### TASK ITEM:
Look through the lines below and extract any with the word "slide".

Dataset entries:
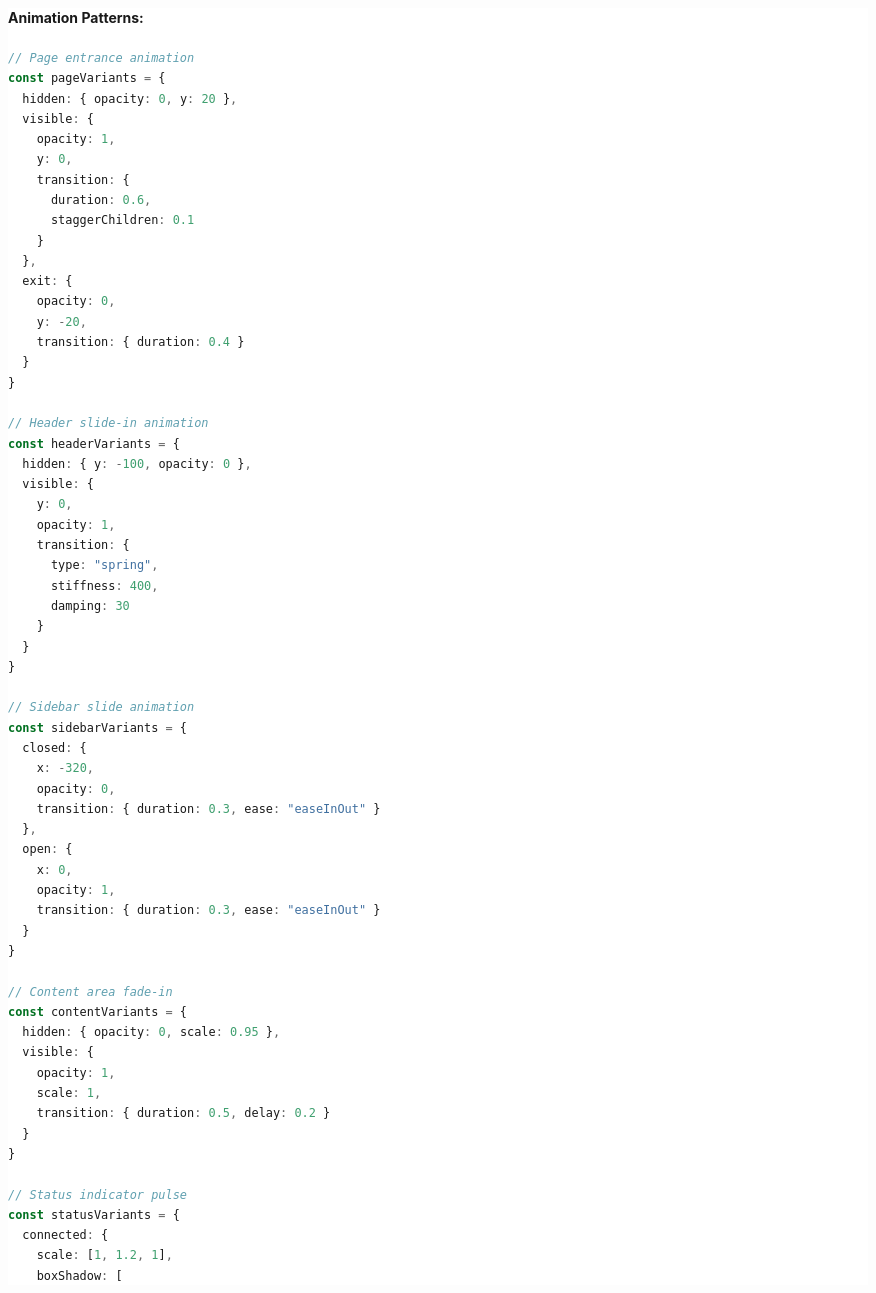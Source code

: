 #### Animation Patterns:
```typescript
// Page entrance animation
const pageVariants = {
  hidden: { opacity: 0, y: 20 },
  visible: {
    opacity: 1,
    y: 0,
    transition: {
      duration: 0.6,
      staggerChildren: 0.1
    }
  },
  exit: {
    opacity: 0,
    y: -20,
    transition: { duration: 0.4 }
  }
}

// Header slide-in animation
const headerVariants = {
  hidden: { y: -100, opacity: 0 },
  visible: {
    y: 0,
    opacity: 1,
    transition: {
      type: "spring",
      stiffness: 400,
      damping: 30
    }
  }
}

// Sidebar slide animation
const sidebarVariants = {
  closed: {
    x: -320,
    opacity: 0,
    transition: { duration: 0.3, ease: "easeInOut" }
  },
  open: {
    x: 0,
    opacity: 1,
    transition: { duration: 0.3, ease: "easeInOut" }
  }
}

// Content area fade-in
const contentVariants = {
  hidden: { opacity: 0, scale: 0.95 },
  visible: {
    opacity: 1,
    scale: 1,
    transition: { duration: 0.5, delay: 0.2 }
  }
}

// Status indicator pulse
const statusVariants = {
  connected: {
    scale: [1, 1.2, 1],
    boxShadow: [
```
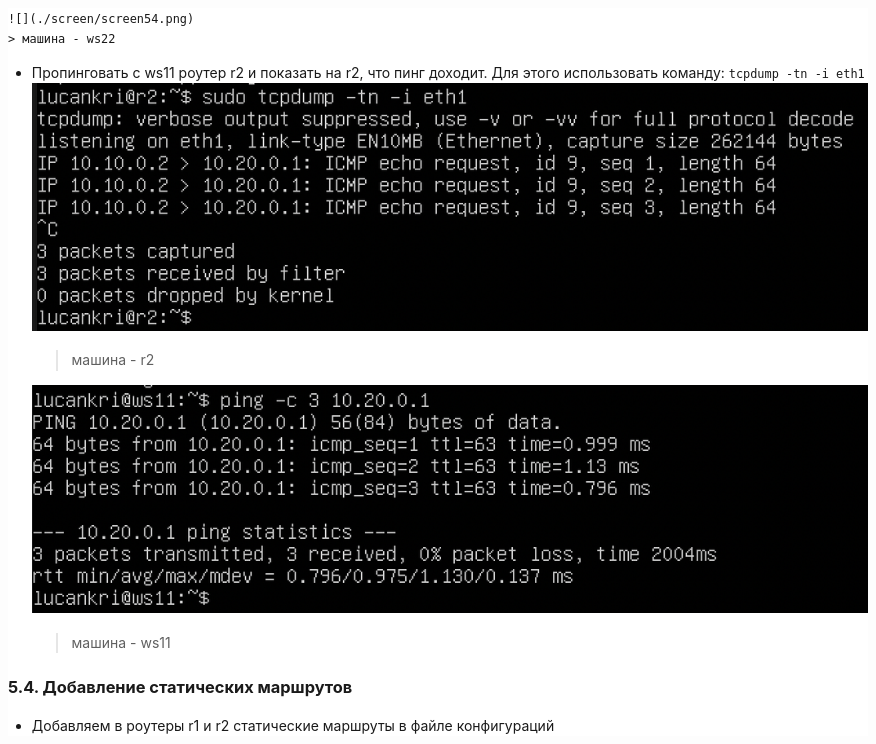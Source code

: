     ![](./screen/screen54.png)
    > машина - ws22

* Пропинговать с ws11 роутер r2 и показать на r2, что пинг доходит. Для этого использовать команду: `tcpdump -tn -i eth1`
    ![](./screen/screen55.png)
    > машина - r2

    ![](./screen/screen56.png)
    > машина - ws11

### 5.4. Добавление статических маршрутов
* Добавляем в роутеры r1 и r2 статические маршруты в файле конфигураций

* * *

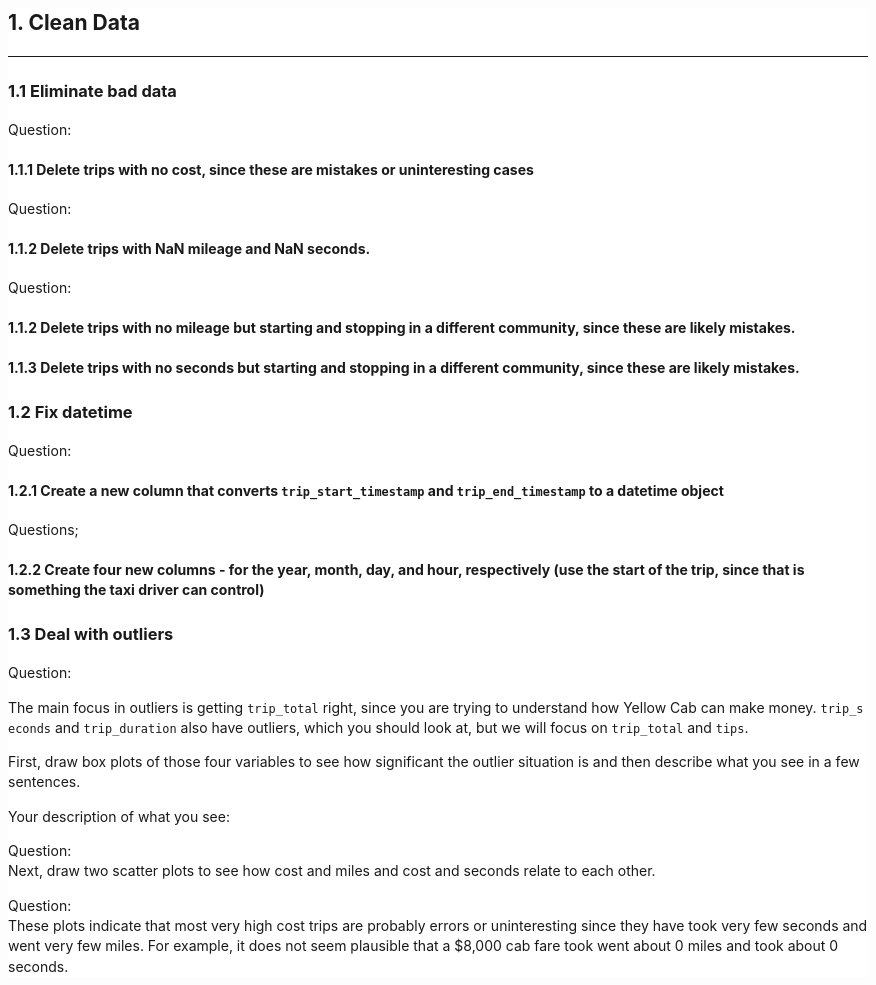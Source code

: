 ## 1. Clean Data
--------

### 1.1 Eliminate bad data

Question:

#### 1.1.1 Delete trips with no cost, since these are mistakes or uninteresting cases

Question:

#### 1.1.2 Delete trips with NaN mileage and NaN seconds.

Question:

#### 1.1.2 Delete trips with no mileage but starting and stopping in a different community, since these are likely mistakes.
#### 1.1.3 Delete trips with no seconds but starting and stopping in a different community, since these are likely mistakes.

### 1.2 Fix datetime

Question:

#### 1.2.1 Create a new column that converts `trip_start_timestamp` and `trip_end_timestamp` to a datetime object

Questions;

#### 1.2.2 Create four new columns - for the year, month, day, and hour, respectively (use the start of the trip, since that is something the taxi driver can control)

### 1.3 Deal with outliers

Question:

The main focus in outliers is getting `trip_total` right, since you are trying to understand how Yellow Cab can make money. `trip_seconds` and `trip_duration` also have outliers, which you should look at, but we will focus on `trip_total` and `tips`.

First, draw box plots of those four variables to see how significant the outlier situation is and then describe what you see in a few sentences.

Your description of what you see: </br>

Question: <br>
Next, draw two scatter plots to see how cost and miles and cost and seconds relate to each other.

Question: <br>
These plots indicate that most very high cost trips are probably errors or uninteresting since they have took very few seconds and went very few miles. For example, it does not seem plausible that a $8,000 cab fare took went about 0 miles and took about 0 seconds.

...

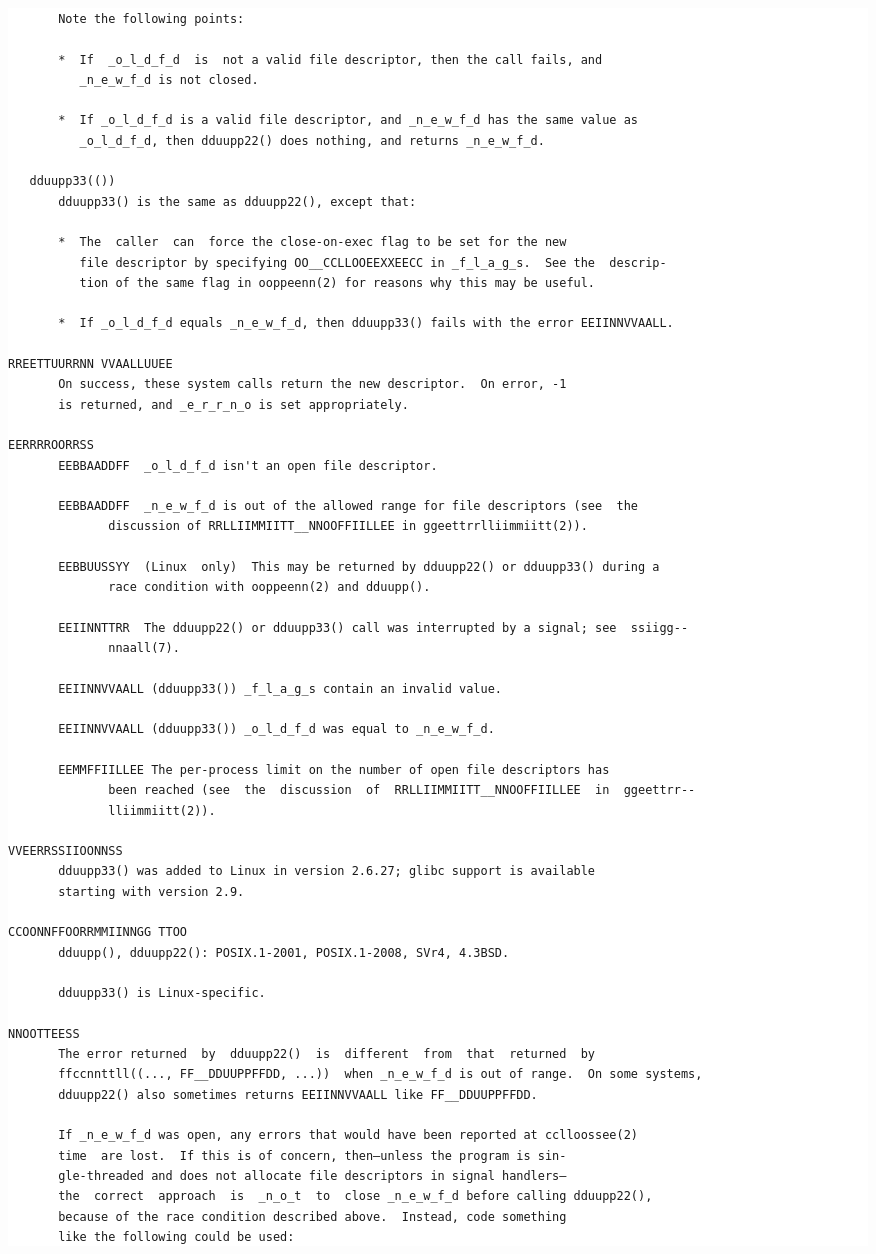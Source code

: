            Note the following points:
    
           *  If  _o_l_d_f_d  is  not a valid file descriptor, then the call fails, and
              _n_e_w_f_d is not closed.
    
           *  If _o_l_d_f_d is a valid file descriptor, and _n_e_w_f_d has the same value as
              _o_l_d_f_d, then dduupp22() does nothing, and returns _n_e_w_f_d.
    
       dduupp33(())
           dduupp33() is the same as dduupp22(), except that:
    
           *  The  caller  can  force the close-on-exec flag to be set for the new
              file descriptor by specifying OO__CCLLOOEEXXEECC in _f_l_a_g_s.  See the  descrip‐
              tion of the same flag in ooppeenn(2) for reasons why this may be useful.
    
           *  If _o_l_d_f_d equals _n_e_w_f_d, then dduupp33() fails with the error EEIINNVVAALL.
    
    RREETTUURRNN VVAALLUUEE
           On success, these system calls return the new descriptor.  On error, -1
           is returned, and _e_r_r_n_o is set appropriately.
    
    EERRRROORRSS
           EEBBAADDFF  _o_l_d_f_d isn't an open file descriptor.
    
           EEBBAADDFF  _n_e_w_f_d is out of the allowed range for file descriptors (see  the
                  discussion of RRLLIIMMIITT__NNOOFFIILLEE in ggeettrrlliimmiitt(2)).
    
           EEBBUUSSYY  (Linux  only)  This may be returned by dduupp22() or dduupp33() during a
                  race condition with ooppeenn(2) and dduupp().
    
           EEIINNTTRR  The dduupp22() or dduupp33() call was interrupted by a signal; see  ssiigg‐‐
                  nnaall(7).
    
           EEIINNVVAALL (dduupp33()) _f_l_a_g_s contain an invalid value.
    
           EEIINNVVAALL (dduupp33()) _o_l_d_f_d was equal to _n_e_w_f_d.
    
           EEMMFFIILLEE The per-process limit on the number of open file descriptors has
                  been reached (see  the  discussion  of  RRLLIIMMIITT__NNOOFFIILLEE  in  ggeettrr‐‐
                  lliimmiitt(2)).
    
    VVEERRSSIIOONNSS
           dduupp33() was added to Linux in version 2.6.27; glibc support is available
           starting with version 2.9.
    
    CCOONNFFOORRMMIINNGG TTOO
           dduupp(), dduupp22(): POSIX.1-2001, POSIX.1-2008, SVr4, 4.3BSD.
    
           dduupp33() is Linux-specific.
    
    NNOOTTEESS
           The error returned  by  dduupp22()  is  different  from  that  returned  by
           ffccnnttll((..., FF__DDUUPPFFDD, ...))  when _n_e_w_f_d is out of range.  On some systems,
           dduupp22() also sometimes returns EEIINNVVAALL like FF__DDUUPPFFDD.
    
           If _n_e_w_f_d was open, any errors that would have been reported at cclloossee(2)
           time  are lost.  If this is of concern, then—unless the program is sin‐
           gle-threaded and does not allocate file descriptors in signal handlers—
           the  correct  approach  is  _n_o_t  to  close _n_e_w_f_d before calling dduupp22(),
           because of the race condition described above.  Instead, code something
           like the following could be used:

### ANSWER SECTION:
// Header slide-in animation
// Sidebar slide animation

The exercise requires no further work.